Aside from the psychological onus, young talents’ physical development can also be affected, because long shooting and taping hours result in lack of time to play and sleep—so, quite a number of former juvenile talents turn out to be more “vertically challenged” than their contemporaries!
Plus, there are former child stars who can’t accept the fact that their days as cute and popular “wonder” kids are over, so they are perennially dissatisfied with whatever life throws their way, once their “best” years are over.
The fact that some of them are regarded as has-beens when they’re only in their 20s is a chilling reminder of the shocking impermanence of show biz fame and fortune!
Even more conflicted are the erstwhile big stars who used to attract a coterie of hangers-on because of their financial success and generosity.
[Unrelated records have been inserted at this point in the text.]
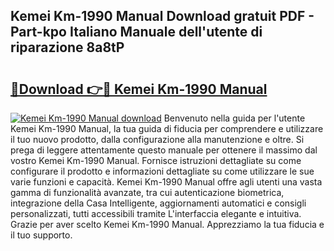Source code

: ## Kemei Km-1990 Manual Download gratuit PDF - Part-kpo Italiano Manuale dell'utente di riparazione 8a8tP

# <h2><a href="http://dfcn42.blite.top/?on=Kemei+Km-1990+Manual">🔗Download 👉🔴 Kemei Km-1990 Manual</a></h2>

[![Kemei Km-1990 Manual download](https://i.imgur.com/lujVjoI.png)](http://dfcn42.blite.top/?on=Kemei+Km-1990+Manual)
Benvenuto nella guida per l'utente Kemei Km-1990 Manual, la tua guida di fiducia per comprendere e utilizzare il tuo nuovo prodotto, dalla configurazione alla manutenzione e oltre. Si prega di leggere attentamente questo manuale per ottenere il massimo dal vostro Kemei Km-1990 Manual. Fornisce istruzioni dettagliate su come configurare il prodotto e informazioni dettagliate su come utilizzare le sue varie funzioni e capacità. Kemei Km-1990 Manual offre agli utenti una vasta gamma di funzionalità avanzate, tra cui autenticazione biometrica, integrazione della Casa Intelligente, aggiornamenti automatici e consigli personalizzati, tutti accessibili tramite L'interfaccia elegante e intuitiva. Grazie per aver scelto Kemei Km-1990 Manual. Apprezziamo la tua fiducia e il tuo supporto.
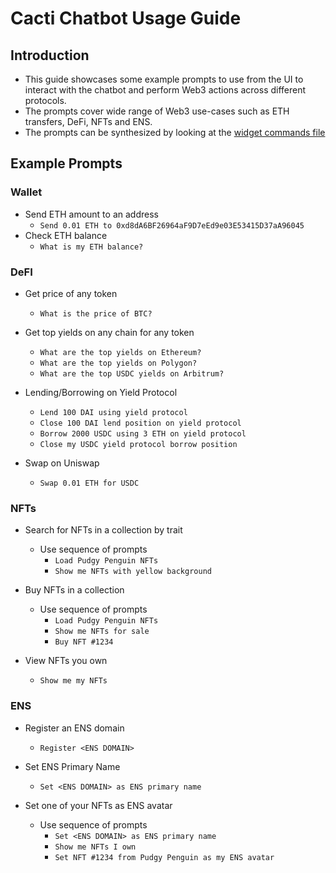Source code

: # Cacti Chatbot Usage Guide

## Introduction
* This guide showcases some example prompts to use from the UI to interact with the chatbot and perform Web3 actions across different protocols.
* The prompts cover wide range of Web3 use-cases such as ETH transfers, DeFi, NFTs and ENS.
* The prompts can be synthesized by looking at the [widget commands file](./knowledge_base/widgets.yaml)

## Example Prompts

### Wallet

* Send ETH amount to an address 
    - `Send 0.01 ETH to 0xd8dA6BF26964aF9D7eEd9e03E53415D37aA96045`
* Check ETH balance 
    - `What is my ETH balance?`

### DeFI
* Get price of any token 
    - `What is the price of BTC?`

* Get top yields on any chain for any token 
    - `What are the top yields on Ethereum?`
    - `What are the top yields on Polygon?`
    - `What are the top USDC yields on Arbitrum?`

* Lending/Borrowing on Yield Protocol
    - `Lend 100 DAI using yield protocol`
    - `Close 100 DAI lend position on yield protocol`
    - `Borrow 2000 USDC using 3 ETH on yield protocol`
    - `Close my USDC yield protocol borrow position`

* Swap on Uniswap
    - `Swap 0.01 ETH for USDC`

### NFTs
* Search for NFTs in a collection by trait
    - Use sequence of prompts
        - `Load Pudgy Penguin NFTs`
        - `Show me NFTs with yellow background`

* Buy NFTs in a collection
    - Use sequence of prompts
        - `Load Pudgy Penguin NFTs`
        - `Show me NFTs for sale`
        - `Buy NFT #1234`

* View NFTs you own
    - `Show me my NFTs`

### ENS
* Register an ENS domain
    - `Register <ENS DOMAIN>` 

* Set ENS Primary Name
    - `Set <ENS DOMAIN> as ENS primary name`

* Set one of your NFTs as ENS avatar
    - Use sequence of prompts
        - `Set <ENS DOMAIN> as ENS primary name`
        - `Show me NFTs I own`
        - `Set NFT #1234 from Pudgy Penguin as my ENS avatar`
When the lucrative offers stop coming and the money machine ceases to spew out ready cash on demand, the hangers-on disappear, and the young ex-stars are left with the psychologically crippling realization that they were liked, not for themselves, but for the money they “shared” with their ga-ga and giddy entourage of “yes” people.
For these and other reasons, parents of very young talents who dream of joining show business should think thrice before they act on that exciting impulse.
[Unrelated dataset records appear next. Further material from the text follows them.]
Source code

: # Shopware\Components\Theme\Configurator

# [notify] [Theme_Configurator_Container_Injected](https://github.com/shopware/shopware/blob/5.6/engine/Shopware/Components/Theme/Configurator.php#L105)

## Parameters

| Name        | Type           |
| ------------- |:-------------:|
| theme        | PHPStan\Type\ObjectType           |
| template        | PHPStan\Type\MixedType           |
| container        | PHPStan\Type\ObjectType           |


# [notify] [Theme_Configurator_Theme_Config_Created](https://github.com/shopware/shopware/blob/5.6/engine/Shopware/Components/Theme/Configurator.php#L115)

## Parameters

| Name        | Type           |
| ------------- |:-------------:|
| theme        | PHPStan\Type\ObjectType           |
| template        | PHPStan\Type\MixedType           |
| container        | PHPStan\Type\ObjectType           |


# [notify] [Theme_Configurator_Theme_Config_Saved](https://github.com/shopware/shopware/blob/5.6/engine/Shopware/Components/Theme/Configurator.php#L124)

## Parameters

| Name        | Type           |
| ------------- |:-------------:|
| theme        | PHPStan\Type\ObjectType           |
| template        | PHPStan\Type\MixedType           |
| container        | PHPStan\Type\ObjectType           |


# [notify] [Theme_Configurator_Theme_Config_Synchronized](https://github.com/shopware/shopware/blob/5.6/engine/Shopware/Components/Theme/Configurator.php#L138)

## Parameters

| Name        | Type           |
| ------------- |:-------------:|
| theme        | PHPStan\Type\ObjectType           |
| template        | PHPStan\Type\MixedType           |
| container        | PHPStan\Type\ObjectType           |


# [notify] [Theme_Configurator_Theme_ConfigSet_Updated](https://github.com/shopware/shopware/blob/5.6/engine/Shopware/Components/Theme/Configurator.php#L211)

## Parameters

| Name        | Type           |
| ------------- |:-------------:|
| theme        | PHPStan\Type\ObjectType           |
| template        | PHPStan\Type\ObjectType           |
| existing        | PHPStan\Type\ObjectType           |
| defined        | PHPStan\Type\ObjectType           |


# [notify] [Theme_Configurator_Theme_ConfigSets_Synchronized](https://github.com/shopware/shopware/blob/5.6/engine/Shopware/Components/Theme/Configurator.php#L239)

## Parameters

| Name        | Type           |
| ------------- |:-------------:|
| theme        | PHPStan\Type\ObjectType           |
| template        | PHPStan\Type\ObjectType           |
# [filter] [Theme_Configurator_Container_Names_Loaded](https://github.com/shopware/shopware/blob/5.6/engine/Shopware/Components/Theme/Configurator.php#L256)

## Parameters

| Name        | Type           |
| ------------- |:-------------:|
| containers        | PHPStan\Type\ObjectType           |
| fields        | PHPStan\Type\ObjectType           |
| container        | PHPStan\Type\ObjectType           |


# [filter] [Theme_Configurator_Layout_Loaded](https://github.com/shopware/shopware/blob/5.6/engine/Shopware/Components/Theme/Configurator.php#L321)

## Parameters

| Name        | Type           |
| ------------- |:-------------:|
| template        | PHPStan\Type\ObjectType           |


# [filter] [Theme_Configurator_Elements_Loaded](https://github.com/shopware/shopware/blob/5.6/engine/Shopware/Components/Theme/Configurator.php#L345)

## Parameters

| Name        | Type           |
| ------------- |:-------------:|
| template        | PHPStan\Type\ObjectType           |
In an ideal universe, the best rule should be: If you’re poor, don’t make your child enter show biz, because he’ll be practically forced to act as your family’s cash cow.
And, if your family has money, you should vow early on not to touch your child’s income as a performer, and instead put it in a trust fund for him to make use of once he reaches adulthood.
Of course, real life is much more limited in the options it provides, which is why child stardom in these parts is often so problematic.
But, if it’s at all possible, juvenile talents’ parents should do their best to separate financial motivation from their love for their gifted children, or else that love can eventually be corroded and sundered—frequently on the part of the often-used and -abused child.
A good example that turns out to be one of the few exceptions that prove the rule is the case of former Wonder Boy Niño Muhlach, whose dad saved his son’s huge earnings and invested them in a building that Niño continues to make good use of to this day.
How many other parents or guardians of former child stars have been as provident and enlightened in their handling of young stars’ hard-earned savings—if anything is indeed left? We hope and pray that Niño’s dad is not alone!